▸ Aim of the task
Search the entries below for the word "frequency", then copy each line in which it is found.

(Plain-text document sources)
^^^^^^^^

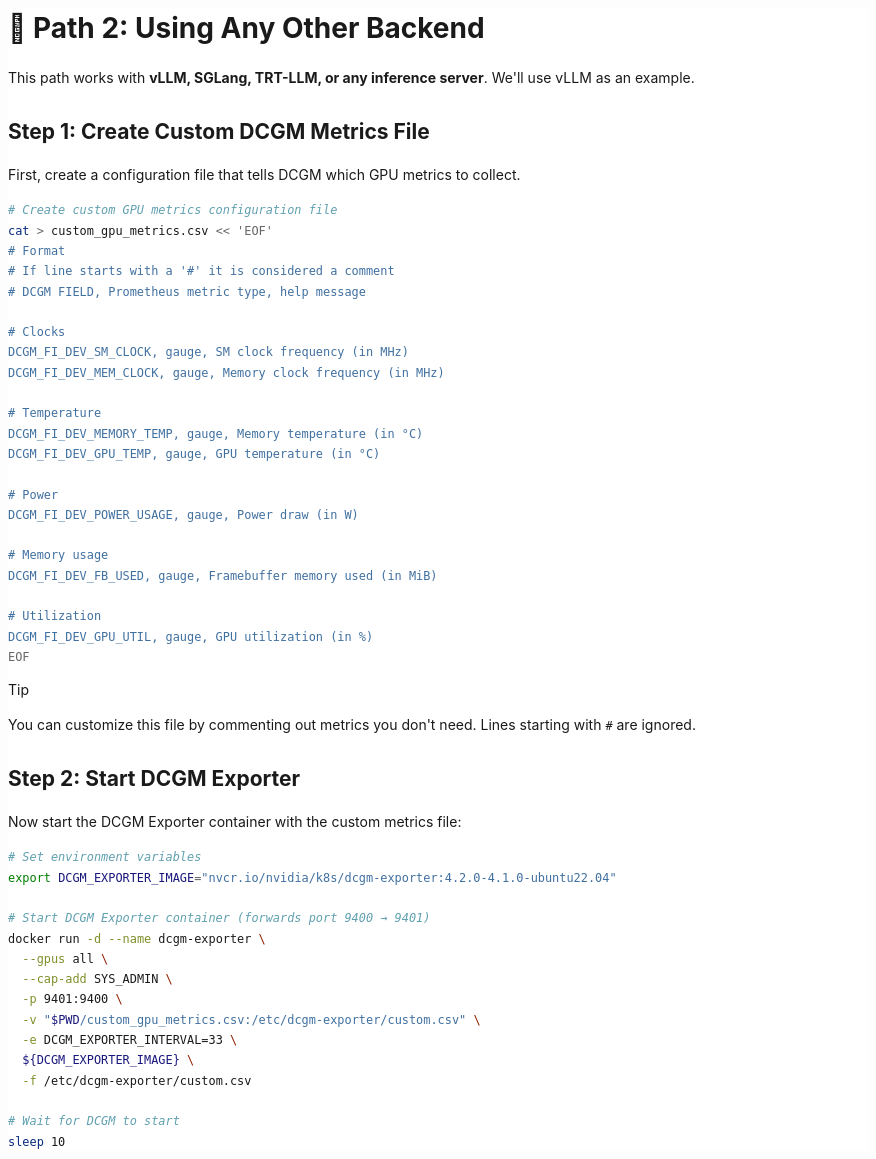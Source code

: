 # 🔶 Path 2: Using Any Other Backend

This path works with **vLLM, SGLang, TRT-LLM, or any inference server**. We'll use vLLM as an example.

## Step 1: Create Custom DCGM Metrics File

First, create a configuration file that tells DCGM which GPU metrics to collect.


```bash
# Create custom GPU metrics configuration file
cat > custom_gpu_metrics.csv << 'EOF'
# Format
# If line starts with a '#' it is considered a comment
# DCGM FIELD, Prometheus metric type, help message

# Clocks
DCGM_FI_DEV_SM_CLOCK, gauge, SM clock frequency (in MHz)
DCGM_FI_DEV_MEM_CLOCK, gauge, Memory clock frequency (in MHz)

# Temperature
DCGM_FI_DEV_MEMORY_TEMP, gauge, Memory temperature (in °C)
DCGM_FI_DEV_GPU_TEMP, gauge, GPU temperature (in °C)

# Power
DCGM_FI_DEV_POWER_USAGE, gauge, Power draw (in W)

# Memory usage
DCGM_FI_DEV_FB_USED, gauge, Framebuffer memory used (in MiB)

# Utilization
DCGM_FI_DEV_GPU_UTIL, gauge, GPU utilization (in %)
EOF
```

> [!TIP]
> You can customize this file by commenting out metrics you don't need. Lines starting with `#` are ignored.

## Step 2: Start DCGM Exporter

Now start the DCGM Exporter container with the custom metrics file:

```bash
# Set environment variables
export DCGM_EXPORTER_IMAGE="nvcr.io/nvidia/k8s/dcgm-exporter:4.2.0-4.1.0-ubuntu22.04"

# Start DCGM Exporter container (forwards port 9400 → 9401)
docker run -d --name dcgm-exporter \
  --gpus all \
  --cap-add SYS_ADMIN \
  -p 9401:9400 \
  -v "$PWD/custom_gpu_metrics.csv:/etc/dcgm-exporter/custom.csv" \
  -e DCGM_EXPORTER_INTERVAL=33 \
  ${DCGM_EXPORTER_IMAGE} \
  -f /etc/dcgm-exporter/custom.csv

# Wait for DCGM to start
sleep 10
```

^^^^^^^^

▸ Finished exercise
DCGM_FI_DEV_SM_CLOCK, gauge, SM clock frequency (in MHz)
DCGM_FI_DEV_MEM_CLOCK, gauge, Memory clock frequency (in MHz)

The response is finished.